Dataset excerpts
____
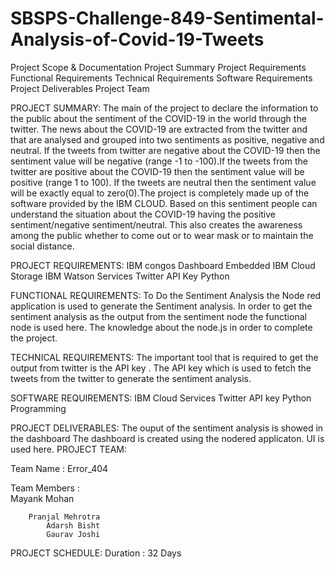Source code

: # SBSPS-Challenge-849-Sentimental-Analysis-of-Covid-19-Tweets


Project  Scope  & Documentation
  Project Summary
  Project Requirements
  Functional Requirements
  Technical Requirements
  Software Requirements
  Project Deliverables
  Project Team

PROJECT SUMMARY:
The main of the project to declare the information to the public about the sentiment of the COVID-19 in the world through the twitter.
The news about the COVID-19 are extracted from the twitter and that are analysed and grouped into two sentiments as positive, negative and neutral.
If the tweets from twitter are negative about the COVID-19 then the sentiment value will be negative (range -1 to -100).If the tweets from the twitter are positive about the COVID-19 then the sentiment value will be positive (range 1 to 100).
If the tweets are neutral then the sentiment value will be exactly equal to zero(0).The project is completely made up of the software provided by the IBM CLOUD.
Based on this sentiment people can understand the situation about the COVID-19 having the positive sentiment/negative sentiment/neutral. This also creates the awareness among the public whether to come out or to wear mask or to maintain the social distance.

PROJECT REQUIREMENTS:
IBM congos Dashboard Embedded
IBM Cloud Storage
IBM Watson Services
Twitter API Key
Python 

FUNCTIONAL REQUIREMENTS:
To Do the Sentiment Analysis the Node red application is used to generate the Sentiment analysis.
In order to get the sentiment analysis as the output from the sentiment node the functional node is used here.
The knowledge about the node.js in order to complete the project.

TECHNICAL REQUIREMENTS:
The important tool that is required to get the output from twitter is the API key .
The API key which is used to fetch the tweets from the twitter to generate the sentiment analysis.

SOFTWARE REQUIREMENTS:
IBM Cloud Services
Twitter API key
Python Programming


PROJECT DELIVERABLES:
The ouput of the sentiment analysis is showed in the dashboard The dashboard is created using the nodered applicaton.
UI is used here.
PROJECT TEAM:


Team Name       :  Error_404


Team Members :  
                Mayank Mohan 
                
		Pranjal Mehrotra
         	Adarsh Bisht
    		Gaurav Joshi 
                            

PROJECT SCHEDULE:
 Duration : 32 Days
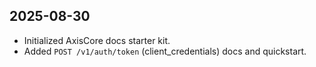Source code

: ## 2025-08-30
- Initialized AxisCore docs starter kit.
- Added `POST /v1/auth/token` (client_credentials) docs and quickstart.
____
**TASK TO COMPLETE**
Which lines above carry the string "neutral"? Copy those lines.

**EXERCISE OUTPUT**
The news about the COVID-19 are extracted from the twitter and that are analysed and grouped into two sentiments as positive, negative and neutral.
If the tweets are neutral then the sentiment value will be exactly equal to zero(0).The project is completely made up of the software provided by the IBM CLOUD.
Based on this sentiment people can understand the situation about the COVID-19 having the positive sentiment/negative sentiment/neutral. This also creates the awareness among the public whether to come out or to wear mask or to maintain the social distance.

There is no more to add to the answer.